Questa affermazione è vera e lungimirante (tranne rarissime eccezioni) per il mondo intero ma non per l’Italia dove, da troppi anni, il problema di cui parla Christopher Andrew non c’è più perché è cessata ogni vera attività di raccolta informativa, ogni analisi, ogni rapporto con le altre comunità di intelligence.

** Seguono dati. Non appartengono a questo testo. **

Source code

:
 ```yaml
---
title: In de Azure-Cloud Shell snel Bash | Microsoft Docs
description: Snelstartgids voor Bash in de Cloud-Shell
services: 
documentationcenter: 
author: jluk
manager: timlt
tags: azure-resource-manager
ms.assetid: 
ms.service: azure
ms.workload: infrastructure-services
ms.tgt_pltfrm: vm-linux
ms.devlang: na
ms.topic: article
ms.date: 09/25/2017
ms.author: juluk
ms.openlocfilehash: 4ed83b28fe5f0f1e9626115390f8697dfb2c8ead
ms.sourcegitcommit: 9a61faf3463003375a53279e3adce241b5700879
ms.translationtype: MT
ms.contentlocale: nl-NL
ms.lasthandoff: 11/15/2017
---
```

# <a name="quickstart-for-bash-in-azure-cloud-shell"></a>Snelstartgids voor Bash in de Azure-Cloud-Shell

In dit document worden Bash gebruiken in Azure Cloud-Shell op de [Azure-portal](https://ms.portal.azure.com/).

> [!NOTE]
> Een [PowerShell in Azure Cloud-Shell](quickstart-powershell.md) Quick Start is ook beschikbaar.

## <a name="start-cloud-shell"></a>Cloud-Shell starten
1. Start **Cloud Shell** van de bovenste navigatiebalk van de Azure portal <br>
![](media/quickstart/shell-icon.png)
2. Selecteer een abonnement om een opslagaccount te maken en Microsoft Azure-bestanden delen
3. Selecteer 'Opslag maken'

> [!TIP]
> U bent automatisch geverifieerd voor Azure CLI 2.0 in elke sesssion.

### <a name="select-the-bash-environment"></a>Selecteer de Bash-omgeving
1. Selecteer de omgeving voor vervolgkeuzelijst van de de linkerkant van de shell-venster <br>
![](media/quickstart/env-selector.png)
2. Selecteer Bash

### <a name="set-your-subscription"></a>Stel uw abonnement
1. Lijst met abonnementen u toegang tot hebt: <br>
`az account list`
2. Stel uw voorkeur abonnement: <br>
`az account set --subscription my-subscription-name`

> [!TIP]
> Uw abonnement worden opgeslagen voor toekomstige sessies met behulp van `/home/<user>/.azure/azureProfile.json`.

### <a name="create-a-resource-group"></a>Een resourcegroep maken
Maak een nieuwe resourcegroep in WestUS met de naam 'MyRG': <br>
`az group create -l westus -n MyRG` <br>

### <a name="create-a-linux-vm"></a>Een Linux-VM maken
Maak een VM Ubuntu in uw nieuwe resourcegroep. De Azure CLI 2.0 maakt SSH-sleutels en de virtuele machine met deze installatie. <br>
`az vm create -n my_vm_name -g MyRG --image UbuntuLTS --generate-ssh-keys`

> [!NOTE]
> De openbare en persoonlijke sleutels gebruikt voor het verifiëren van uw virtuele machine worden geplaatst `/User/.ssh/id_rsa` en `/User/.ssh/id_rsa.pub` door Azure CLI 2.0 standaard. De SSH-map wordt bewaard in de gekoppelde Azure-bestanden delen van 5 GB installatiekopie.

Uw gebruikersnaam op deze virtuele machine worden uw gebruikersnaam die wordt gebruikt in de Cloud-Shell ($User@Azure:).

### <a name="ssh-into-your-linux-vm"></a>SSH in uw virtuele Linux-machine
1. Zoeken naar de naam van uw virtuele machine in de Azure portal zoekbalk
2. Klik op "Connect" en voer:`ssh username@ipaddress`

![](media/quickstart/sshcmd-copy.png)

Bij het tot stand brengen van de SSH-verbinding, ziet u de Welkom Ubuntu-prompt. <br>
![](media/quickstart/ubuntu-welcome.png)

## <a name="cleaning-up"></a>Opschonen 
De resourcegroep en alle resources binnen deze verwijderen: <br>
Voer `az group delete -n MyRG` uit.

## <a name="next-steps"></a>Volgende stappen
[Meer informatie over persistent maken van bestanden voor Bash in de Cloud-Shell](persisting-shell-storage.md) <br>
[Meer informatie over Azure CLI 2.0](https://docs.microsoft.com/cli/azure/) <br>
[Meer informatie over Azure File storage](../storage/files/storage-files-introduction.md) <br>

L’Italia è esclusa dal Grande Gioco (mediterraneo e africano in particolare), se non per episodi marginali o, peggio, situazioni internazionali costruite artatamente per poter dire che ci siamo ancora. In Italia, i Servizi, ormai (vedi anche i recenti episodi Shalabayeva/Ablyazov , per l’estero e, Expo 2015 o Mose, per l’interno) non hanno alcuna relazione con il livello politico perché non c’è più la politica (se non nella sua forma di degenerazione partitocratica) e, quindi, di fatto non c’è più Intelligence. I rapporti tra questi due mondi sono circoscritti solo a questioni di tipo affaristico e mai (così a noi sembra) a sinergie finalizzate a difendere la Costituzione e gli interessi tangibili dei cittadini. Sempre di più, ogni volta che scoppia uno scandalo per i comportamenti predatori di esponenti della politica o dell’alta burocrazia, nella associazione a delinquere, spuntano o alti gradi delle forze Armate, o di Polizia o peggio delle nostre strutture di sicurezza.
Troppo duri e definitivi nei nostri giudizi?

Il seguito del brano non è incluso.